=== Section Start ===

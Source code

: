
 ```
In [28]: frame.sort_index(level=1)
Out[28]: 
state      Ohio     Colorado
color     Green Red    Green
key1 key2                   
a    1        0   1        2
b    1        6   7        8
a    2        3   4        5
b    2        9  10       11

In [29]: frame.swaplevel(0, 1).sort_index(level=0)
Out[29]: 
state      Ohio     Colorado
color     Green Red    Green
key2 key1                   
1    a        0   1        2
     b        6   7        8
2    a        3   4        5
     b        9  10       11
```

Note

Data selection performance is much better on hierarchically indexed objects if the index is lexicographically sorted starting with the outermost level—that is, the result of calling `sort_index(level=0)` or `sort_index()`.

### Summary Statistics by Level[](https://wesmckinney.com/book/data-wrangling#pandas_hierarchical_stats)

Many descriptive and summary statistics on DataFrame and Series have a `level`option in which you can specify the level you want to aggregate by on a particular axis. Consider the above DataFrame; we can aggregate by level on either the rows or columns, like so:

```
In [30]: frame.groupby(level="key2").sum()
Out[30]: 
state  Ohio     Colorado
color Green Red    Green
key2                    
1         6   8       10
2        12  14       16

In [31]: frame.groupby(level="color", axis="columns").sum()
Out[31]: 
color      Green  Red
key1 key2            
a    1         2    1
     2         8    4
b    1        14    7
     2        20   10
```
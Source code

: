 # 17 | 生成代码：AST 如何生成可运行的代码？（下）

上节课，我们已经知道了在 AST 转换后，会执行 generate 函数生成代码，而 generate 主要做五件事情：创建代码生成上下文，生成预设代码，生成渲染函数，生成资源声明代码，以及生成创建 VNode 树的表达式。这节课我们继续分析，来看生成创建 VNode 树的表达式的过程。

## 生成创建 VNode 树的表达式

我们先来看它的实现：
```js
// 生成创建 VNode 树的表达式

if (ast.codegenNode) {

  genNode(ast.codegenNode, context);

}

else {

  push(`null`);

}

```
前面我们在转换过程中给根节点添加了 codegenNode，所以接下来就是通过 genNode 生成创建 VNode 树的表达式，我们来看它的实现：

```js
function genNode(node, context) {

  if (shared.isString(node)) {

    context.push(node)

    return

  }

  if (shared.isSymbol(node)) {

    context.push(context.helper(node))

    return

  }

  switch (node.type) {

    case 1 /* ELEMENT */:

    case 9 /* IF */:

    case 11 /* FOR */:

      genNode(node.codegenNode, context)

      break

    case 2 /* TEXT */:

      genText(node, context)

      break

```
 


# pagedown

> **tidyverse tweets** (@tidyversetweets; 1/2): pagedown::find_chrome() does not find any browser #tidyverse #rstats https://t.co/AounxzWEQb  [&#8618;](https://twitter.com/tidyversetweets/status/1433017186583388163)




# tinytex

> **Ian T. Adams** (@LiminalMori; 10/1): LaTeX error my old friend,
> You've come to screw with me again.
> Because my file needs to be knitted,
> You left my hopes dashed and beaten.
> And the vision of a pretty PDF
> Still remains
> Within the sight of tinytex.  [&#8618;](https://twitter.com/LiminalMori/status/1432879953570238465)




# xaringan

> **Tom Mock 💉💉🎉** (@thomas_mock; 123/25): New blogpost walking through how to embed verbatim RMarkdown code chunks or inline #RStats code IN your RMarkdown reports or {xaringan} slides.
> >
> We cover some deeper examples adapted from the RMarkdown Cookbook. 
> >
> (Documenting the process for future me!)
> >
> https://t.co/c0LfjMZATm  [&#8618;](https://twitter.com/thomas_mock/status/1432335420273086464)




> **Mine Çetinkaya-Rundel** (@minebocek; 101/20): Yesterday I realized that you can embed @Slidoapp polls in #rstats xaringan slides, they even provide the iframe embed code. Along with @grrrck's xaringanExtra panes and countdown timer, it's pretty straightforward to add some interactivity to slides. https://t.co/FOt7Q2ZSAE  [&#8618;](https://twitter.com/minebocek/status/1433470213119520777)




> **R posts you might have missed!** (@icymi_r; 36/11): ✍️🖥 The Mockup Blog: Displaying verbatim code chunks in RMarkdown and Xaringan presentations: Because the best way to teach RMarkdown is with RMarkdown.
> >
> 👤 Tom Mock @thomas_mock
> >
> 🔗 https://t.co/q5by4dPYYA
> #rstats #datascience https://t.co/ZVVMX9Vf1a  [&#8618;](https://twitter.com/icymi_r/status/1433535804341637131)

=== Section End ===

== YOUR GOAL ==
Please give back all of the records exactly as written.

== FINISHED TASK ==
Source code

:
 ```
In [28]: frame.sort_index(level=1)
Out[28]: 
state      Ohio     Colorado
color     Green Red    Green
key1 key2                   
a    1        0   1        2
b    1        6   7        8
a    2        3   4        5
b    2        9  10       11

In [29]: frame.swaplevel(0, 1).sort_index(level=0)
Out[29]: 
state      Ohio     Colorado
color     Green Red    Green
key2 key1                   
1    a        0   1        2
     b        6   7        8
2    a        3   4        5
     b        9  10       11
```

Note

Data selection performance is much better on hierarchically indexed objects if the index is lexicographically sorted starting with the outermost level—that is, the result of calling `sort_index(level=0)` or `sort_index()`.

### Summary Statistics by Level[](https://wesmckinney.com/book/data-wrangling#pandas_hierarchical_stats)

Many descriptive and summary statistics on DataFrame and Series have a `level`option in which you can specify the level you want to aggregate by on a particular axis. Consider the above DataFrame; we can aggregate by level on either the rows or columns, like so:

```
In [30]: frame.groupby(level="key2").sum()
Out[30]: 
state  Ohio     Colorado
color Green Red    Green
key2                    
1         6   8       10
2        12  14       16

In [31]: frame.groupby(level="color", axis="columns").sum()
Out[31]: 
color      Green  Red
key1 key2            
a    1         2    1
     2         8    4
b    1        14    7
     2        20   10
```
Source code

: # 17 | 生成代码：AST 如何生成可运行的代码？（下）

上节课，我们已经知道了在 AST 转换后，会执行 generate 函数生成代码，而 generate 主要做五件事情：创建代码生成上下文，生成预设代码，生成渲染函数，生成资源声明代码，以及生成创建 VNode 树的表达式。这节课我们继续分析，来看生成创建 VNode 树的表达式的过程。

## 生成创建 VNode 树的表达式

我们先来看它的实现：
```js
// 生成创建 VNode 树的表达式

if (ast.codegenNode) {

  genNode(ast.codegenNode, context);

}

else {

  push(`null`);

}

```
前面我们在转换过程中给根节点添加了 codegenNode，所以接下来就是通过 genNode 生成创建 VNode 树的表达式，我们来看它的实现：

```js
function genNode(node, context) {

  if (shared.isString(node)) {

    context.push(node)

    return

  }

  if (shared.isSymbol(node)) {

    context.push(context.helper(node))

    return

  }

  switch (node.type) {

    case 1 /* ELEMENT */:

    case 9 /* IF */:

    case 11 /* FOR */:

      genNode(node.codegenNode, context)

      break

    case 2 /* TEXT */:

      genText(node, context)

      break

```
 


# pagedown

> **tidyverse tweets** (@tidyversetweets; 1/2): pagedown::find_chrome() does not find any browser #tidyverse #rstats https://t.co/AounxzWEQb  [&#8618;](https://twitter.com/tidyversetweets/status/1433017186583388163)




# tinytex

> **Ian T. Adams** (@LiminalMori; 10/1): LaTeX error my old friend,
> You've come to screw with me again.
> Because my file needs to be knitted,
> You left my hopes dashed and beaten.
> And the vision of a pretty PDF
> Still remains
> Within the sight of tinytex.  [&#8618;](https://twitter.com/LiminalMori/status/1432879953570238465)




# xaringan

> **Tom Mock 💉💉🎉** (@thomas_mock; 123/25): New blogpost walking through how to embed verbatim RMarkdown code chunks or inline #RStats code IN your RMarkdown reports or {xaringan} slides.
> >
> We cover some deeper examples adapted from the RMarkdown Cookbook. 
> >
> (Documenting the process for future me!)
> >
> https://t.co/c0LfjMZATm  [&#8618;](https://twitter.com/thomas_mock/status/1432335420273086464)




> **Mine Çetinkaya-Rundel** (@minebocek; 101/20): Yesterday I realized that you can embed @Slidoapp polls in #rstats xaringan slides, they even provide the iframe embed code. Along with @grrrck's xaringanExtra panes and countdown timer, it's pretty straightforward to add some interactivity to slides. https://t.co/FOt7Q2ZSAE  [&#8618;](https://twitter.com/minebocek/status/1433470213119520777)




> **R posts you might have missed!** (@icymi_r; 36/11): ✍️🖥 The Mockup Blog: Displaying verbatim code chunks in RMarkdown and Xaringan presentations: Because the best way to teach RMarkdown is with RMarkdown.
> >
> 👤 Tom Mock @thomas_mock
> >
> 🔗 https://t.co/q5by4dPYYA
> #rstats #datascience https://t.co/ZVVMX9Vf1a  [&#8618;](https://twitter.com/icymi_r/status/1433535804341637131)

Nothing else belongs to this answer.